The continent that has embraced this open travel environment more than anywhere else is Africa, and particularly Central and West Africa. 15 of the ranking’s 23 “most welcoming” countries are to be found there, from Angola to Malawi to South Sudan.
Then there are the island nations, Maldives, Samoa and Tuvalu among them, whose local economies also could do with the boost that visitors and migrants bring.
Afghanistan is the country, according to Arton Capital’s Passport Index, which has the least doors open to it: Only Dominica, Haiti and Micronesia offer its citizens a visa-free green light.
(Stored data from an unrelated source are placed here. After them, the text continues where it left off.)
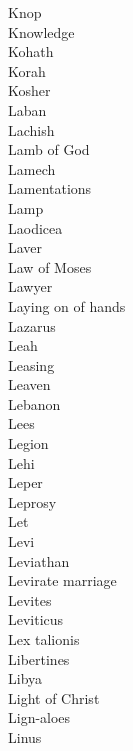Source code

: Knop  \\
Knowledge  \\
Kohath  \\
Korah  \\
Kosher  \\
Laban  \\
Lachish  \\
Lamb of God  \\
Lamech  \\
Lamentations  \\
Lamp  \\
Laodicea  \\
Laver  \\
Law of Moses  \\
Lawyer  \\
Laying on of hands  \\
Lazarus  \\
Leah  \\
Leasing  \\
Leaven  \\
Lebanon  \\
Lees  \\
Legion  \\
Lehi  \\
Leper  \\
Leprosy  \\
Let  \\
Levi  \\
Leviathan  \\
Levirate marriage  \\
Levites  \\
Leviticus  \\
Lex talionis  \\
Libertines  \\
Libya  \\
Light of Christ  \\
Lign-aloes  \\
Linus  \\
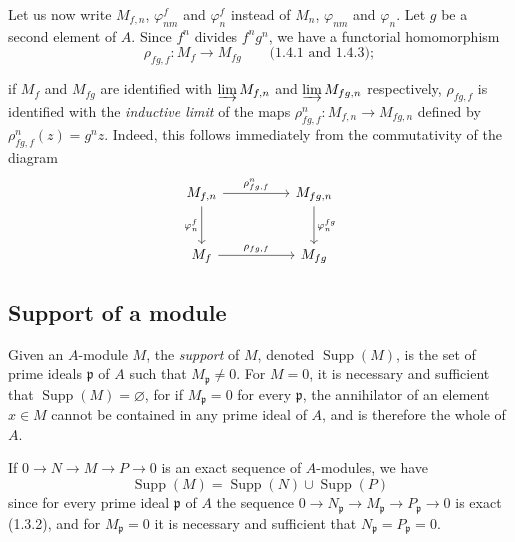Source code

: \begin{env}[1.6.2]
\label{0.1.6.2}
Let us now write $M_{f,n}$, $\varphi_{nm}^f$ and $\varphi_n^f$ instead of
$M_n$, $\varphi_{nm}$ and $\varphi_n$. Let $g$ be a second element of $A$. Since
$f^n$ divides $f^ng^n$, we have a functorial homomorphism
\[
  \rho_{fg,f}:M_f\longrightarrow M_{fg}\qquad\text{(1.4.1 and 1.4.3)};
\]


if $M_f$ and $M_{fg}$ are identified with $\varinjlim M_{f,n}$ and
$\varinjlim M_{fg,n}$ respectively, $\rho_{fg,f}$ is identified with the
\emph{inductive limit} of the maps
$\rho_{fg,f}^n:M_{f,n}\to M_{fg,n}$ defined by
$\rho_{fg,f}^n(z)=g^nz$. Indeed, this follows immediately from the
commutativity of the diagram
\[
\begin{tikzcd}[column sep=huge,row sep=large]
M_{f,n} \arrow[r,"\rho_{fg,f}^n"] \arrow[d,"\varphi_n^f"']
  & M_{fg,n} \arrow[d,"\varphi_n^{fg}"] \\
M_f \arrow[r,"\rho_{fg,f}"]
  & M_{fg}
\end{tikzcd}
\]
\end{env}

\subsection{Support of a module}
\label{subsection:0.1.7}

\begin{env}[1.7.1]
\label{0.1.7.1}
Given an $A$-module $M$, the \emph{support} of $M$, denoted
$\operatorname{Supp}(M)$, is the set of prime ideals $\mathfrak p$ of $A$
such that $M_{\mathfrak p}\neq0$. For $M=0$, it is necessary and sufficient that
$\operatorname{Supp}(M)=\varnothing$, for if $M_{\mathfrak p}=0$ for every
$\mathfrak p$, the annihilator of an element $x\in M$ cannot be contained in
any prime ideal of $A$, and is therefore the whole of $A$.
\end{env}

\begin{env}[1.7.2]
\label{0.1.7.2}
If $0\to N\to M\to P\to0$ is an exact sequence of $A$-modules, we have
\[
  \operatorname{Supp}(M)=\operatorname{Supp}(N)\cup\operatorname{Supp}(P)
\]
since for every prime ideal $\mathfrak p$ of $A$ the sequence
$0\to N_{\mathfrak p}\to M_{\mathfrak p}\to P_{\mathfrak p}\to0$ is exact
(1.3.2), and for $M_{\mathfrak p}=0$ it is necessary and sufficient that
$N_{\mathfrak p}=P_{\mathfrak p}=0$.
\end{env}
The benefits to countries around the world of taking an open approach to travel are simple. “Exchange, tourism, the development of trades, versus the visa income that they generate which is very, very small,” says Arton.
“So when they measure the pros and cons of having a visa, which is a heavy documented regime, we’re seeing a trend towards e-visa, where a country says, ‘we still maybe want to generate a couple of million from visas, but let’s make it online.”
Arton thinks the day is coming when physical visa documents will be no more. “We believe that in the future, paper visas will disappear. You will not give in your passport in an embassy and wait for a week for somebody to make a stamp.”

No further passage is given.